— SUPPLIED DATA —
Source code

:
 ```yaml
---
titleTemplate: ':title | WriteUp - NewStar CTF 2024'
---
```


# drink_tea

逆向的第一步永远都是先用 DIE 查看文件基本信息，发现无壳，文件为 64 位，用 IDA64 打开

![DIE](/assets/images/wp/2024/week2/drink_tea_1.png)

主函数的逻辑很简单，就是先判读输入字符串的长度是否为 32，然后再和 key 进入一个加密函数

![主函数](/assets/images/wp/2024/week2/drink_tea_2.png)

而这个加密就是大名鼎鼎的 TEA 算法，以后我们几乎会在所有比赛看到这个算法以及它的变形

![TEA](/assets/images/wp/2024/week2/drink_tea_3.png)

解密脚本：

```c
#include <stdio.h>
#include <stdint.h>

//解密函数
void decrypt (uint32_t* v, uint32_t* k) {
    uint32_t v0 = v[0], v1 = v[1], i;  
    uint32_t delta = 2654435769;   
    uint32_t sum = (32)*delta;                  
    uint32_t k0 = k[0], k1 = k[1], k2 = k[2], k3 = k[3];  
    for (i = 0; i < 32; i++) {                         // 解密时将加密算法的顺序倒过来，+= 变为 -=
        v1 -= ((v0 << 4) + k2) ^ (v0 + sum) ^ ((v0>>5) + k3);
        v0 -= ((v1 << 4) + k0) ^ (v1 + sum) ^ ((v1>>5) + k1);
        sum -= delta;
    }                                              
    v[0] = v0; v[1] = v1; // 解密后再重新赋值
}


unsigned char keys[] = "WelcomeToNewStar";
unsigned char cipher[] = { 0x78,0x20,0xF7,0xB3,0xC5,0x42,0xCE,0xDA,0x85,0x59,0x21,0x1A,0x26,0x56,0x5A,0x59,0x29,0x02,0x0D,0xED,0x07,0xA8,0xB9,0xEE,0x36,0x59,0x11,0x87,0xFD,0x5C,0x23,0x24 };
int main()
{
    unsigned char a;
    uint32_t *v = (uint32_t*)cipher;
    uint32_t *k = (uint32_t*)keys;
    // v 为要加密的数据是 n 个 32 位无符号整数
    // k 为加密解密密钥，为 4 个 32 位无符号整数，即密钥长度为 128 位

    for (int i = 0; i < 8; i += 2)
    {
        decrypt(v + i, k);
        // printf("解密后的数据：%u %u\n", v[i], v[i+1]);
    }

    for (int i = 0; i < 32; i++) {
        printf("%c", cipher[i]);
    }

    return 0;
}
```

— EXERCISE DIRECTIONS —
Give only the number of lines in the material above that include the word "keys".

— TASK SOLUTION —
2